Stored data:
= = = = =

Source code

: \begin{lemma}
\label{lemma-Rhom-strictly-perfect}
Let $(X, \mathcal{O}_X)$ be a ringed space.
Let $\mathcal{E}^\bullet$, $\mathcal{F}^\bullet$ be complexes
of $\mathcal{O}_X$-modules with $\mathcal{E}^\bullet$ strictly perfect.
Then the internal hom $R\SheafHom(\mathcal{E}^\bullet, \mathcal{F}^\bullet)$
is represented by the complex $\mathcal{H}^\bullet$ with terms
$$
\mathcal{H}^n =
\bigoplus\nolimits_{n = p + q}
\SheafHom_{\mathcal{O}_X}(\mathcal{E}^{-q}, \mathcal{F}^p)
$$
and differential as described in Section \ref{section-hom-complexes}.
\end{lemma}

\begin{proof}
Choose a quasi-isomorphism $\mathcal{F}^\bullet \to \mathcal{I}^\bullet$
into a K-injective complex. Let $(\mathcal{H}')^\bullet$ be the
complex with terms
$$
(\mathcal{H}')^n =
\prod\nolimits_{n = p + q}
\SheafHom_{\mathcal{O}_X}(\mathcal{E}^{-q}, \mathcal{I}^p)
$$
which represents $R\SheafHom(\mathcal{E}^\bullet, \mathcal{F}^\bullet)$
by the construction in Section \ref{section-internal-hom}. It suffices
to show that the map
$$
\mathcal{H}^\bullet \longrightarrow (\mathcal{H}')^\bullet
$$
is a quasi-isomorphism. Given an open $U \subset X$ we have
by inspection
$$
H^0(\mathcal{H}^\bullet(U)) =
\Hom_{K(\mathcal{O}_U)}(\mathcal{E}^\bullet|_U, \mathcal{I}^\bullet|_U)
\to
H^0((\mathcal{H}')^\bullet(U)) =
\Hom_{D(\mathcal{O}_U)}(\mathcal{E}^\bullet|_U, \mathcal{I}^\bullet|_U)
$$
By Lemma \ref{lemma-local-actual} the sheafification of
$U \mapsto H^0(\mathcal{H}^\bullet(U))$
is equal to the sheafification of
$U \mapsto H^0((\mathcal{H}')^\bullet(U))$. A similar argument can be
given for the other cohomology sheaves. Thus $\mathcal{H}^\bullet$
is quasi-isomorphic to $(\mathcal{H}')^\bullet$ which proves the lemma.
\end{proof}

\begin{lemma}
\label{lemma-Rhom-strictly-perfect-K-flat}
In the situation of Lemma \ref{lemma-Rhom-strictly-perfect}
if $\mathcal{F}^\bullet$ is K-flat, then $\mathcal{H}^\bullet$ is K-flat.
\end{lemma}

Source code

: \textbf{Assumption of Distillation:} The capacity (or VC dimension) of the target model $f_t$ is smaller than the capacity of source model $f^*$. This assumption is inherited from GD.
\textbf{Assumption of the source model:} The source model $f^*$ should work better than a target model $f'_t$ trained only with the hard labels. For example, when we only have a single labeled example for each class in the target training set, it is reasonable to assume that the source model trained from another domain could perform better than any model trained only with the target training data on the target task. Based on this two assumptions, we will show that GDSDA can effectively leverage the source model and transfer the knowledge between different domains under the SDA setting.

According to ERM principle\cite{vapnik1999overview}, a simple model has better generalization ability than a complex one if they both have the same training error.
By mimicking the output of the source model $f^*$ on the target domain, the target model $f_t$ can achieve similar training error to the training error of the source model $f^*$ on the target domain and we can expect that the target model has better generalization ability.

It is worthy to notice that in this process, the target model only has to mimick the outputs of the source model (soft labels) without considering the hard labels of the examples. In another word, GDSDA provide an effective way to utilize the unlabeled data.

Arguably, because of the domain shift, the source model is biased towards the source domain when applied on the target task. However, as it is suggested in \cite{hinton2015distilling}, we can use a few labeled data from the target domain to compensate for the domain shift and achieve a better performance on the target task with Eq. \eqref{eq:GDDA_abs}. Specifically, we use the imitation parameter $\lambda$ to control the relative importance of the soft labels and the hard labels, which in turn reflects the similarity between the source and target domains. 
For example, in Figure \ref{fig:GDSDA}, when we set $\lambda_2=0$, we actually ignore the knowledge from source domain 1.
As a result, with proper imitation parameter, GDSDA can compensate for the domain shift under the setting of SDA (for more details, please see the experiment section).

= = = = =

Task to carry out: Write out the records in full, word for word.

Solution below:
Source code

: \begin{lemma}
\label{lemma-Rhom-strictly-perfect}
Let $(X, \mathcal{O}_X)$ be a ringed space.
Let $\mathcal{E}^\bullet$, $\mathcal{F}^\bullet$ be complexes
of $\mathcal{O}_X$-modules with $\mathcal{E}^\bullet$ strictly perfect.
Then the internal hom $R\SheafHom(\mathcal{E}^\bullet, \mathcal{F}^\bullet)$
is represented by the complex $\mathcal{H}^\bullet$ with terms
$$
\mathcal{H}^n =
\bigoplus\nolimits_{n = p + q}
\SheafHom_{\mathcal{O}_X}(\mathcal{E}^{-q}, \mathcal{F}^p)
$$
and differential as described in Section \ref{section-hom-complexes}.
\end{lemma}

\begin{proof}
Choose a quasi-isomorphism $\mathcal{F}^\bullet \to \mathcal{I}^\bullet$
into a K-injective complex. Let $(\mathcal{H}')^\bullet$ be the
complex with terms
$$
(\mathcal{H}')^n =
\prod\nolimits_{n = p + q}
\SheafHom_{\mathcal{O}_X}(\mathcal{E}^{-q}, \mathcal{I}^p)
$$
which represents $R\SheafHom(\mathcal{E}^\bullet, \mathcal{F}^\bullet)$
by the construction in Section \ref{section-internal-hom}. It suffices
to show that the map
$$
\mathcal{H}^\bullet \longrightarrow (\mathcal{H}')^\bullet
$$
is a quasi-isomorphism. Given an open $U \subset X$ we have
by inspection
$$
H^0(\mathcal{H}^\bullet(U)) =
\Hom_{K(\mathcal{O}_U)}(\mathcal{E}^\bullet|_U, \mathcal{I}^\bullet|_U)
\to
H^0((\mathcal{H}')^\bullet(U)) =
\Hom_{D(\mathcal{O}_U)}(\mathcal{E}^\bullet|_U, \mathcal{I}^\bullet|_U)
$$
By Lemma \ref{lemma-local-actual} the sheafification of
$U \mapsto H^0(\mathcal{H}^\bullet(U))$
is equal to the sheafification of
$U \mapsto H^0((\mathcal{H}')^\bullet(U))$. A similar argument can be
given for the other cohomology sheaves. Thus $\mathcal{H}^\bullet$
is quasi-isomorphic to $(\mathcal{H}')^\bullet$ which proves the lemma.
\end{proof}

\begin{lemma}
\label{lemma-Rhom-strictly-perfect-K-flat}
In the situation of Lemma \ref{lemma-Rhom-strictly-perfect}
if $\mathcal{F}^\bullet$ is K-flat, then $\mathcal{H}^\bullet$ is K-flat.
\end{lemma}

Source code

: \textbf{Assumption of Distillation:} The capacity (or VC dimension) of the target model $f_t$ is smaller than the capacity of source model $f^*$. This assumption is inherited from GD.
\textbf{Assumption of the source model:} The source model $f^*$ should work better than a target model $f'_t$ trained only with the hard labels. For example, when we only have a single labeled example for each class in the target training set, it is reasonable to assume that the source model trained from another domain could perform better than any model trained only with the target training data on the target task. Based on this two assumptions, we will show that GDSDA can effectively leverage the source model and transfer the knowledge between different domains under the SDA setting.

According to ERM principle\cite{vapnik1999overview}, a simple model has better generalization ability than a complex one if they both have the same training error.
By mimicking the output of the source model $f^*$ on the target domain, the target model $f_t$ can achieve similar training error to the training error of the source model $f^*$ on the target domain and we can expect that the target model has better generalization ability.

It is worthy to notice that in this process, the target model only has to mimick the outputs of the source model (soft labels) without considering the hard labels of the examples. In another word, GDSDA provide an effective way to utilize the unlabeled data.

Arguably, because of the domain shift, the source model is biased towards the source domain when applied on the target task. However, as it is suggested in \cite{hinton2015distilling}, we can use a few labeled data from the target domain to compensate for the domain shift and achieve a better performance on the target task with Eq. \eqref{eq:GDDA_abs}. Specifically, we use the imitation parameter $\lambda$ to control the relative importance of the soft labels and the hard labels, which in turn reflects the similarity between the source and target domains. 
For example, in Figure \ref{fig:GDSDA}, when we set $\lambda_2=0$, we actually ignore the knowledge from source domain 1.
As a result, with proper imitation parameter, GDSDA can compensate for the domain shift under the setting of SDA (for more details, please see the experiment section).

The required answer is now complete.